**WHAT IS BEING ASKED**. Where a line in the listing contains the string "begin", copy that line out.

▼▼▼

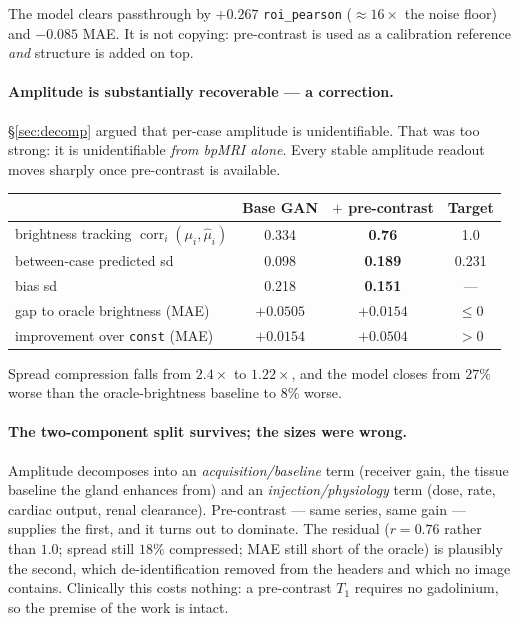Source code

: \documentclass[11pt]{article}
\newcommand{\1}{\mathbb{1}}
\begin{document}
The model clears passthrough by $+0.267$ \texttt{roi\_pearson} ($\approx16\times$ the noise
floor) and $-0.085$ MAE. It is not copying: pre-contrast is used as a calibration reference
\emph{and} structure is added on top.

\paragraph{Amplitude is substantially recoverable --- a correction.}
\S\ref{sec:decomp} argued that per-case amplitude is unidentifiable. That was too strong: it
is unidentifiable \emph{from bpMRI alone}. Every stable amplitude readout moves sharply once
pre-contrast is available.

\begin{center}
\begin{tabular}{lccc}
\toprule
& Base GAN & $+$ pre-contrast & Target \\
\midrule
brightness tracking $\operatorname{corr}_i(\mu_i,\hat\mu_i)$ & 0.334 & \textbf{0.76} & 1.0 \\
between-case predicted sd & 0.098 & \textbf{0.189} & 0.231 \\
bias sd & 0.218 & \textbf{0.151} & --- \\
gap to oracle brightness (MAE) & $+0.0505$ & \textbf{$+0.0154$} & $\le0$ \\
improvement over \texttt{const} (MAE) & $+0.0154$ & \textbf{$+0.0504$} & $>0$ \\
\bottomrule
\end{tabular}
\end{center}

Spread compression falls from $2.4\times$ to $1.22\times$, and the model closes from $27\%$
worse than the oracle-brightness baseline to $8\%$ worse.

\paragraph{The two-component split survives; the sizes were wrong.} Amplitude decomposes
into an \emph{acquisition/baseline} term (receiver gain, the tissue baseline the gland
enhances from) and an \emph{injection/physiology} term (dose, rate, cardiac output, renal
clearance). Pre-contrast --- same series, same gain --- supplies the first, and it turns out
to dominate. The residual ($r=0.76$ rather than $1.0$; spread still $18\%$ compressed; MAE
still short of the oracle) is plausibly the second, which de-identification removed from the
headers and which no image contains. Clinically this costs nothing: a pre-contrast $T_1$
requires no gadolinium, so the premise of the work is intact.
\end{document}
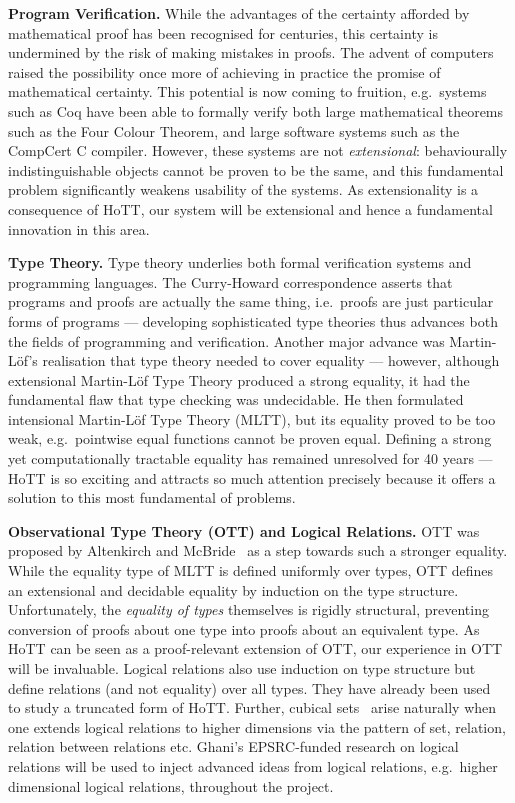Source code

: \documentclass[a4paper,11pt]{article}
\newcommand{\eg}{{e.g.}\ }
\begin{document}
{\bf Program Verification.} While the advantages of the certainty
afforded by mathematical proof has been recognised for centuries, this
certainty is undermined by the risk of making mistakes in
proofs. The advent of computers raised the possibility once more of
achieving in practice the promise of mathematical certainty. This
potential is now coming to fruition, \eg systems such as Coq have been
able to formally verify both large mathematical theorems such as the
Four Colour Theorem, and large software systems such as the CompCert
C compiler. However, these systems are not {\em extensional}:
behaviourally indistinguishable objects cannot be proven to be the
same, and this fundamental problem significantly weakens usability of the
systems. As extensionality is a consequence of HoTT, our system
will be extensional and hence a fundamental innovation in this area.


{\bf Type Theory.} Type theory underlies both formal verification systems
and programming languages. The Curry-Howard correspondence asserts
that programs and proofs are actually the same thing, i.e.\ proofs are
just particular forms of programs --- developing sophisticated type
theories thus advances both the fields of programming and
verification. Another major advance was Martin-L\"of's realisation
that type theory needed to cover equality --- however, although
extensional Martin-L\"of Type Theory produced a strong equality, it
had the fundamental flaw that type checking was undecidable. He then
formulated intensional Martin-L\"of Type Theory (MLTT), but its
equality proved to be too weak, \eg pointwise equal functions cannot
be proven equal. Defining a strong yet computationally tractable
equality has remained unresolved for 40 years --- HoTT is so exciting
and attracts so much attention precisely because it offers a solution
to this most fundamental of problems.

{\bf Observational Type Theory (OTT) and Logical Relations.} OTT was
proposed by Altenkirch and McBride~\cite{alti:ott-conf} as a step
towards such a stronger equality. While the equality type of MLTT is
defined uniformly over types, OTT defines an extensional and decidable
equality by induction on the type structure. Unfortunately, the {\em
  equality of types} themselves is rigidly structural, preventing
conversion of proofs about one type into proofs about an equivalent
type. As HoTT can be seen as a proof-relevant extension of OTT, our
experience in OTT will be invaluable. Logical relations also use
induction on type structure but define relations (and not equality)
over all types.  They have already been
used~\cite{licataHarper:canonicity2d} to study a truncated form of
HoTT. Further, cubical sets~\cite{BezemM:cubsmt} arise naturally when
one extends logical relations to higher dimensions via the pattern of
set, relation, relation between relations etc. Ghani's EPSRC-funded
research on logical relations will be used to inject advanced ideas
from logical relations, \eg higher dimensional logical relations,
throughout the project.
\end{document}
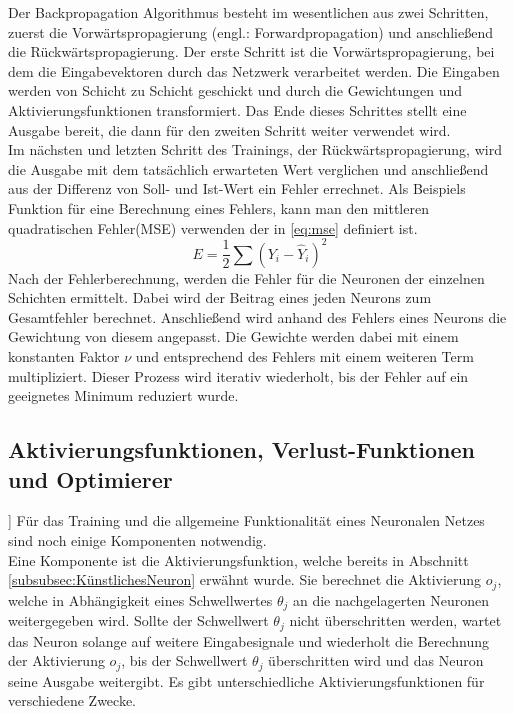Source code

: Der Backpropagation Algorithmus besteht im wesentlichen aus zwei Schritten, zuerst die Vorwärtspropagierung (engl.: Forwardpropagation) und anschließend die Rückwärtspropagierung.
Der erste Schritt ist die Vorwärtspropagierung, bei dem die Eingabevektoren durch das Netzwerk verarbeitet werden. Die Eingaben werden von Schicht zu Schicht geschickt und durch die Gewichtungen und Aktivierungsfunktionen transformiert. Das Ende dieses Schrittes stellt eine Ausgabe bereit, die dann für den zweiten Schritt weiter verwendet wird. \\
Im nächsten und letzten Schritt des Trainings, der Rückwärtspropagierung, wird die Ausgabe mit dem tatsächlich erwarteten Wert verglichen und anschließend aus der Differenz von Soll- und Ist-Wert ein Fehler errechnet. Als Beispiels Funktion für eine Berechnung eines Fehlers, kann man den mittleren quadratischen Fehler(MSE) verwenden der in \ref{eq:mse} definiert ist.
\begin{equation}
	\label{eq:mse}
	E = \dfrac{1}{2} \sum (Y_i - \hat{Y}_{i})^2
\end{equation}
Nach der Fehlerberechnung, werden die Fehler für die Neuronen der einzelnen Schichten ermittelt. Dabei wird der Beitrag eines jeden Neurons zum Gesamtfehler berechnet. Anschließend wird anhand des Fehlers eines Neurons die Gewichtung von diesem angepasst. Die Gewichte werden dabei mit einem konstanten Faktor $\nu$ und entsprechend des Fehlers mit einem weiteren Term multipliziert. Dieser Prozess wird iterativ wiederholt, bis der Fehler auf ein geeignetes Minimum reduziert wurde. \cite[vgl.][]{Scherer1997}



\subsection{Aktivierungsfunktionen, Verlust-Funktionen und Optimierer}
\label{subsec:AktivierungsfunktionenVerlust-FunktionenOptimierer}]
Für das Training und die allgemeine Funktionalität eines Neuronalen Netzes sind noch einige Komponenten notwendig.\\
Eine Komponente ist die Aktivierungsfunktion, welche bereits in Abschnitt \ref{subsubsec:KünstlichesNeuron} erwähnt wurde. Sie berechnet die Aktivierung $o_j$, welche in Abhängigkeit eines Schwellwertes $\theta_j$ an die nachgelagerten Neuronen weitergegeben wird. Sollte der Schwellwert $\theta_j$ nicht überschritten werden, wartet das Neuron solange auf weitere Eingabesignale und wiederholt die Berechnung der Aktivierung $o_j$, bis der Schwellwert $\theta_j$ überschritten wird und das Neuron seine Ausgabe weitergibt. Es gibt unterschiedliche Aktivierungsfunktionen für verschiedene Zwecke.

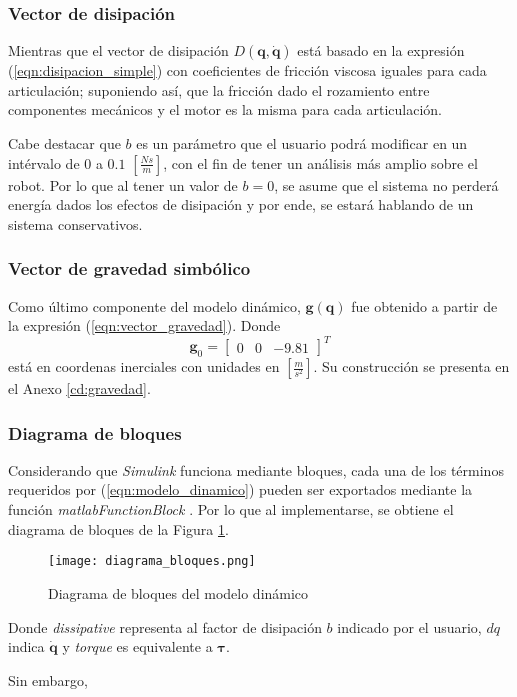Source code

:     \subsubsection{Vector de disipación}
    Mientras que el vector de disipación $D(\boldsymbol{q}, \boldsymbol{\dot{q}})$ está basado en la expresión (\ref{eqn:disipacion_simple}) con coeficientes de fricción
    viscosa iguales para cada articulación; suponiendo así, que la fricción dado el rozamiento entre componentes mecánicos y el motor es la misma para cada articulación. 

    Cabe destacar que $b$ es un parámetro que el usuario podrá modificar en un intérvalo de $0$ a $0.1$ $[\frac{Ns}{m}]$, con el fin de tener un análisis más amplio sobre
    el robot. Por lo que al tener un valor de $b=0$, se asume que el sistema no perderá energía dados los efectos de disipación y por ende, se estará hablando de un sistema
    conservativos. 

    \subsubsection{Vector de gravedad simbólico}
    Como último componente del modelo dinámico, $\boldsymbol{g}(\boldsymbol{q})$ fue obtenido a partir de la expresión (\ref{eqn:vector_gravedad}). Donde
    \begin{equation}
        \label{eqn:g_0}
         \boldsymbol{g}_0 = \begin{bmatrix} 0 & 0 & -9.81 \end{bmatrix}^T
    \end{equation}
    está en coordenas inerciales con unidades en $[\frac{m}{s^2}]$. Su construcción se presenta en el Anexo \ref{cd:gravedad}.

    \subsubsection{Diagrama de bloques}
    Considerando que \emph{Simulink} funciona mediante bloques, cada una de los términos requeridos por (\ref{eqn:modelo_dinamico}) pueden ser exportados mediante la
    función \emph{matlabFunctionBlock} \cite{matlabFunctionBlock}. Por lo que al implementarse, se obtiene el diagrama de bloques de la Figura \ref{fig:diagrama_bloques}.
    \begin{figure}[H]
        \texttt{[image: diagrama\_bloques.png]}
        \centering
        \caption{Diagrama de bloques del modelo dinámico}
        \label{fig:diagrama_bloques}
    \end{figure}
    Donde \emph{dissipative} representa al factor de disipación $b$ indicado por el usuario, $dq$ indica $\boldsymbol{\dot{q}}$ y \emph{torque} es equivalente a
    $\boldsymbol{\tau}$.

    Sin embargo, 
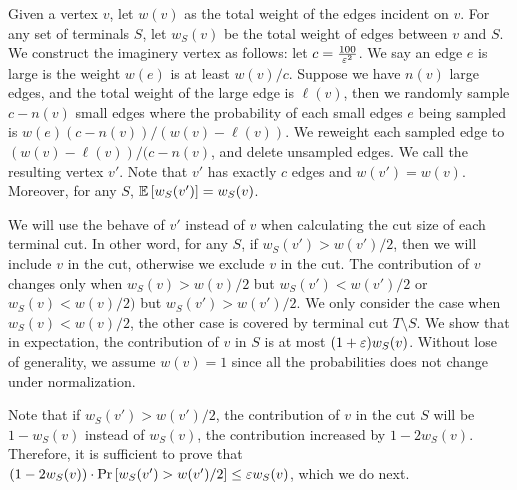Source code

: \iffalse
Given a vertex $v$, let $w(v)$ as the total weight of the edges incident on $v$. For any set of terminals $S$, let $w_S(v)$ be the total weight of edges between $v$ and $S$. We construct the imaginery vertex as follows: let $c = \frac{100}{{\varepsilon}^2}$. We say an edge $e$ is large is the weight $w(e)$ is at least $w(v)/c$. Suppose we have $n(v)$ large edges, and the total weight of the large edge is $\ell(v)$, then we randomly sample $c-n(v)$ small edges where the probability of each small edges $e$ being sampled is $w(e)(c-n(v))/(w(v)-\ell(v))$. We reweight each sampled edge to $(w(v)-\ell(v))/(c-n(v)$, and delete unsampled edges. We call the resulting vertex $v'$. Note that $v'$ has exactly $c$ edges and $w(v')=w(v)$. Moreover, for any $S$, ${\mathbb{E}}\left[ w_S(v') \right]=w_S(v)$.

We will use the behave of $v'$ instead of $v$ when calculating the cut size of each terminal cut. In other word, for any $S$, if $w_S(v')>w(v')/2$, then we will include $v$ in the cut, otherwise we exclude $v$ in the cut. The contribution of $v$ changes only when $w_S(v)>w(v)/2$ but $w_S(v')<w(v')/2$ or $w_S(v)<w(v)/2)$ but $w_S(v')>w(v')/2$. We only consider the case when $w_S(v)<w(v)/2$, the other case is covered by terminal cut $T \setminus S$. We show that in expectation, the contribution of $v$ in $S$ is at most $(1+{\varepsilon})w_S(v)$. Without lose of generality, we assume $w(v) = 1$ since all the probabilities does not change under normalization.

Note that if $w_S(v')>w(v')/2$, the contribution of $v$ in the cut $S$ will be $1-w_S(v)$ instead of $w_S(v)$, the contribution increased by $1-2w_S(v)$. Therefore, it is sufficient to prove that $(1-2w_S(v)) \cdot \mathrm{Pr}\left[ w_S(v')>w(v')/2 \right] \le {\varepsilon} w_S(v)$, which we do next. 

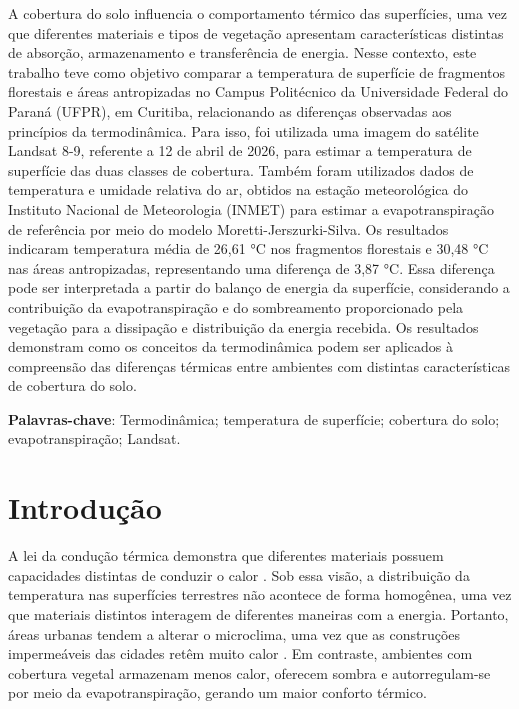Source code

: \documentclass[
12pt,			%
openany,		%
oneside,		%
a4paper,		%
sumario=tradicional,
chapter=TITLE,
section=TITLE,
subsection=Title,
brazil,			%
]{abntex2}
\begin{document}
	\setlength{\absparsep}{18pt}
	\begin{resumo}
		
		A cobertura do solo influencia o comportamento térmico das superfícies, uma vez que diferentes materiais e tipos de vegetação apresentam características distintas de absorção, armazenamento e transferência de energia. Nesse contexto, este trabalho teve como objetivo comparar a temperatura de superfície de fragmentos florestais e áreas antropizadas no Campus Politécnico da Universidade Federal do Paraná (UFPR), em Curitiba, relacionando as diferenças observadas aos princípios da termodinâmica. Para isso, foi utilizada uma imagem do satélite Landsat 8-9, referente a 12 de abril de 2026, para estimar a temperatura de superfície das duas classes de cobertura. Também foram utilizados dados de temperatura e umidade relativa do ar, obtidos na estação meteorológica do Instituto Nacional de Meteorologia (INMET) para estimar a evapotranspiração de referência por meio do modelo Moretti-Jerszurki-Silva. Os resultados indicaram temperatura média de 26,61 °C nos fragmentos florestais e 30,48 °C nas áreas antropizadas, representando uma diferença de 3,87 °C. Essa diferença pode ser interpretada a partir do balanço de energia da superfície, considerando a contribuição da evapotranspiração e do sombreamento proporcionado pela vegetação para a dissipação e distribuição da energia recebida. Os resultados demonstram como os conceitos da termodinâmica podem ser aplicados à compreensão das diferenças térmicas entre ambientes com distintas características de cobertura do solo.
		
		\noindent
		\textbf{Palavras-chave}:  Termodinâmica; temperatura de superfície; cobertura do solo; evapotranspiração; Landsat.
	\end{resumo}
	
	\tableofcontents*
	\cleardoublepage
	
	\textual
	\pagestyle{simple}
	
	\chapter{Introdução}
	
	A lei da condução térmica demonstra que diferentes materiais possuem capacidades distintas de conduzir o calor \cite{halliday}. Sob essa visão, a distribuição da temperatura nas superfícies terrestres não acontece de forma homogênea, uma vez que materiais distintos interagem de diferentes maneiras com a energia. Portanto, áreas urbanas tendem a alterar o microclima, uma vez que as construções impermeáveis das cidades retêm muito calor \cite{ribeiro2016clima}. Em contraste, ambientes com cobertura vegetal armazenam menos calor, oferecem sombra e autorregulam-se por meio da evapotranspiração, gerando um maior conforto térmico. 
\end{document}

▲▲▲

**TASK RESPONSE**.
\begin{document}
\begin{center}
\begin{tabular}{lccc}
\begin{document}
\begin{equation}
    \begin{equation}
         \boldsymbol{g}_0 = \begin{bmatrix} 0 & 0 & -9.81 \end{bmatrix}^T
    \begin{figure}[H]
\begin{document}
	\begin{resumo}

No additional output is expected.